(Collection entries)
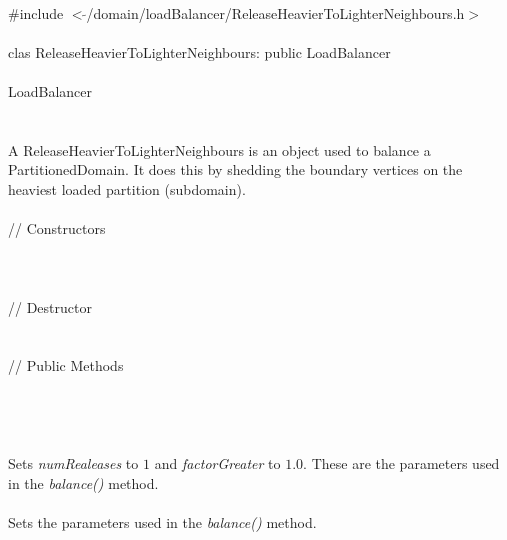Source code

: 
   \\
\indent \#include $<\tilde{
}$/domain/loadBalancer/ReleaseHeavierToLighterNeighbours.h$>$  \\ 

  \\
\indent clas ReleaseHeavierToLighterNeighbours: public LoadBalancer \\

 \\
\indent  LoadBalancer \\
\indent{} \\


  \\
\indent A ReleaseHeavierToLighterNeighbours is an object used to balance a
PartitionedDomain. It does this by shedding the boundary vertices on
the heaviest loaded partition (subdomain). \\

  \\
\indent\indent  // Constructors  \\
\indent{}\\ 
\indent{} \\ \\ 
\indent\indent // Destructor  \\
\indent{}\\\\
\indent\indent // Public Methods  \\
\indent{} \\ \\


\\
\\ 
Sets {\em numRealeases} to $1$ and {\em factorGreater} to $1.0$. These
are the parameters used in the {\em balance()} method. \\

 \\ 
Sets the parameters used in the {\em balance()} method. \\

§ **Activity**
From the entries above, output every line exactly and omit any image.

§ **Result below**
Source code

: 
   \\
\indent \#include $<\tilde{
}$/domain/loadBalancer/ReleaseHeavierToLighterNeighbours.h$>$  \\ 

  \\
\indent clas ReleaseHeavierToLighterNeighbours: public LoadBalancer \\

 \\
\indent  LoadBalancer \\
\indent{} \\


  \\
\indent A ReleaseHeavierToLighterNeighbours is an object used to balance a
PartitionedDomain. It does this by shedding the boundary vertices on
the heaviest loaded partition (subdomain). \\

  \\
\indent\indent  // Constructors  \\
\indent{}\\ 
\indent{} \\ \\ 
\indent\indent // Destructor  \\
\indent{}\\\\
\indent\indent // Public Methods  \\
\indent{} \\ \\


\\
\\ 
Sets {\em numRealeases} to $1$ and {\em factorGreater} to $1.0$. These
are the parameters used in the {\em balance()} method. \\

 \\ 
Sets the parameters used in the {\em balance()} method. \\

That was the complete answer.